Les statues meurent aussi


Un conte nocturne, une fantaisie d’adulte.


À la fin du dix-neuvième siècle, les hommes inventèrent le « cinématographe », bientôt apocopé en familiers « cinéma » ou « ciné ». Le centenaire suivant vit l’essor, l’avènement puis le retrait de cet art commercial, populaire, fascinant, fasciste, baptisé « septième » en guise de bourgeoise respectabilité. Certains, à peine une poignée, en vécurent, d’autres, à peine plus nombreux, lui prêtèrent une part plus ou moins importante de leur temps de vie et de nuit. On loua, on blâma, on s’émerveilla, on se lassa. La TV, les jeux vidéo, Internet redéfinirent la superficie et l’emprise du territoire audiovisuel. Au nouveau millénaire, que les historiens font désormais débuter dans les ruines médiatiques et mondialisées du World Trade Center, le cinéma survécut, mua un peu via la numérisation généralisée de l’univers de l’espèce, s’enfonça en douceur, au quotidien, dans une agonie jolie, indolore. Les films continuaient à se faire, à « sortir » (le mercredi), à être commentés au « café du commerce » des blogs, des sites, des colonnes d’une presse elle-même moribonde, perfusée à la publicité. La Troisième Guerre mondiale (mémorable repère parmi moult conflits), les radiations irréversibles, la Terre stérile, l’exil facile, l’aventure exaltante, terrifiante, des stations orbitales, de la colonisation spatiale, l’insatiable biochimie, tout ceci « sonna le glas » d’une expression désormais évoquée en pure archéologie. Dotés de corps radicalement différents, de consciences inconcevables par le passé, d’horizons au-delà de la raison, des expectations, les hommes surent se passer des plaisirs scopiques, passifs, narratifs. Ils vivaient l’événement, ils ne se divertissaient (ou consolaient) plus avec son reflet stylisé, simplifié, sinon amélioré.

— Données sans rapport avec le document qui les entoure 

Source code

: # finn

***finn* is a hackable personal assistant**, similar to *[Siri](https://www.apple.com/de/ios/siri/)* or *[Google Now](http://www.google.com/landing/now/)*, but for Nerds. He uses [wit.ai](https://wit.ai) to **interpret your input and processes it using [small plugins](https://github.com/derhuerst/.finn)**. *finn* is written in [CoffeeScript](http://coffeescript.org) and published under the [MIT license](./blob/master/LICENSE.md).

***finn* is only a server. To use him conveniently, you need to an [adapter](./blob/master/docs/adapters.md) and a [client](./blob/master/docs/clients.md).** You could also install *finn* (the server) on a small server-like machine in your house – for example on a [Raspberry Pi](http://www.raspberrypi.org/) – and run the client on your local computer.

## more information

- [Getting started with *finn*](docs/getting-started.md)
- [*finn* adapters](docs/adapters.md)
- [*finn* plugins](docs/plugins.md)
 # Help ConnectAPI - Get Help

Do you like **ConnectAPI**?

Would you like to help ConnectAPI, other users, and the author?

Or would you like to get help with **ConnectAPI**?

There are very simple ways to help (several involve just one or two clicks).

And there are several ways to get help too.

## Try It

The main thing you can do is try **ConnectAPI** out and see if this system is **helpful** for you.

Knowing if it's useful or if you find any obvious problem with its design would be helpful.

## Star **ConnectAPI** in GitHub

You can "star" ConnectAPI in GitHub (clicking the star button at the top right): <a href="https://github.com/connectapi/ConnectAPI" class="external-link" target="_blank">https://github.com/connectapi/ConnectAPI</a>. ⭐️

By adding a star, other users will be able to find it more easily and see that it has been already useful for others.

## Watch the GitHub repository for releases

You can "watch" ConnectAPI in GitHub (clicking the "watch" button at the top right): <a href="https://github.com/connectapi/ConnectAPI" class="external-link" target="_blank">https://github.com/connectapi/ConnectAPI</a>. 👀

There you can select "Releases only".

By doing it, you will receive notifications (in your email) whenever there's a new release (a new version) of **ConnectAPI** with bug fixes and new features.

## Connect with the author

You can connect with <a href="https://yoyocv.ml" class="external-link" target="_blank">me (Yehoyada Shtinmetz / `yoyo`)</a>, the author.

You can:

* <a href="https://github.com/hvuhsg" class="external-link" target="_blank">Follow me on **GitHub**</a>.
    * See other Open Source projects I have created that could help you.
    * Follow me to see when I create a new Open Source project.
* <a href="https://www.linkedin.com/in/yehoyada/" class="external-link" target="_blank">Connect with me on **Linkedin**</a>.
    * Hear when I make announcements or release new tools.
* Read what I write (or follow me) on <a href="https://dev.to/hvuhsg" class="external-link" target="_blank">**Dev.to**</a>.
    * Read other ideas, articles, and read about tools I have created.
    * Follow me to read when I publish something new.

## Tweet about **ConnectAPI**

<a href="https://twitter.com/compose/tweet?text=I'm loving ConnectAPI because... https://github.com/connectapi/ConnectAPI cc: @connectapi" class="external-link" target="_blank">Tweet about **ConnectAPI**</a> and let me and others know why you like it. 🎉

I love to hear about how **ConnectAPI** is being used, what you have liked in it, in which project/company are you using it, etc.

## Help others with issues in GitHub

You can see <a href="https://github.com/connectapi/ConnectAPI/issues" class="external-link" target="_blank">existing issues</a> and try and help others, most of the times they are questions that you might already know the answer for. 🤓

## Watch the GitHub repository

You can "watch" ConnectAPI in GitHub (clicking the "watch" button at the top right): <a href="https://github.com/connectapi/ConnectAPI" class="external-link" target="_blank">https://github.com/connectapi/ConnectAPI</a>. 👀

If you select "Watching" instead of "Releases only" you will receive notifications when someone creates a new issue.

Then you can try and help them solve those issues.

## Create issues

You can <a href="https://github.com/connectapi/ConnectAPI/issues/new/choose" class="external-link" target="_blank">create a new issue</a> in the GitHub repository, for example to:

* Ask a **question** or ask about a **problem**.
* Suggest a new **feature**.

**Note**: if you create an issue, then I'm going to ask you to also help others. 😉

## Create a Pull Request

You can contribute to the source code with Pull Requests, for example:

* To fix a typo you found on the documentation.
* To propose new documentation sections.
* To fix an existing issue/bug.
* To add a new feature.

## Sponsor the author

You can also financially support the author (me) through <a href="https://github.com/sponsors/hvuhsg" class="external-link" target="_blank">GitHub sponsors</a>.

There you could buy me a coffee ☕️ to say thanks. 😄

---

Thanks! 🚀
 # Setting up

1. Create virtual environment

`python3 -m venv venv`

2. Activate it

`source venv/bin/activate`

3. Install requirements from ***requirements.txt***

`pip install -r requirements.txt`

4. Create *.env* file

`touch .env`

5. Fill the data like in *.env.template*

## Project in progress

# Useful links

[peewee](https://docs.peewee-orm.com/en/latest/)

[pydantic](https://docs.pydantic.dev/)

Quant aux machines, elles servaient, elles s’enthousiasmaient, elles dépassaient vite et bien le stade du questionnement sur/de leur « humanité » allègrement acquise. Que reste-t-il, aujourd’hui, d’une pratique étrange, édifiante, désolante ? Bien peu, à vrai dire, à part quelques souvenirs de nos arrière-arrière-grands-pères, resplendissants dans leurs atours de mortalité longuement différée, de santé augmentée (dans les années 2000, nos ancêtres accolaient cette épithète au terme « réalité »), d’absence de nostalgie. Le genre, la famille, les nations, les religions, la politique, le sexe, le travail, la morale, l’angoisse et la joie de vivre – on se débarrassa (enfin) de tout cela, du cinéma aussi, emporté dans l’élan vers le firmament. Qui s’en plaindra ? Pas toi, ma chérie, à l’aube de ta vie, à l’âge où l’on découvre l’immense « champ des possibles » alors longtemps tenu « hors-champ » des caméras, des esprits. Si la prospective mystique en 1968 d’un Stanley Kubrick (totem de « cinéphiles », d’amateurs de catacombes en « Scope » et dans la pénombre) nous amène à sourire, si l’ironique utopie d’une fausse « dystopie » littéraire à la Aldous Huxley provoque notre hilarité – tu vois que je connais à mon tour deux ou trois artefacts d’autrefois ! –, tu savoures, mon amour, ma belle et magnifique amputée, les mille merveilles sauvages d’un présent réinventé, purgé des projections, des prévisions, des déflagrations. Dans les étoiles à jamais pacifiées, nous dérivons ensemble dans l’oubli de l’éternité, des images-mensonges, des images-ravages, des images-visages. Le tien, ma fille, ma femme, ma mère, ma sœur, ma tendresse et ma fureur, mon cher androgyne et mon miroir méconnaissable, me suffit superbement.

Tu te tais, tu me souris, tu frémis à me lire t’écrire ainsi (coquetterie de la calligraphie), dans ta lumineuse mélancolie d’Eurydice/Alice interstellaire. Accorde-moi ta bouche d’ombre et jouons à nous remémorer, s’il te plaît, le charmant fatras du romantisme enterré, refroidi dans les cendres sèches des métrages invisibles, risibles, puérils et subtils. Hors de tout, au cœur de rien, cessons de raconter (de regarder, d’espérer) afin de commencer à respirer, enfants iconoclastes et vieux navigateurs de l’immense silence.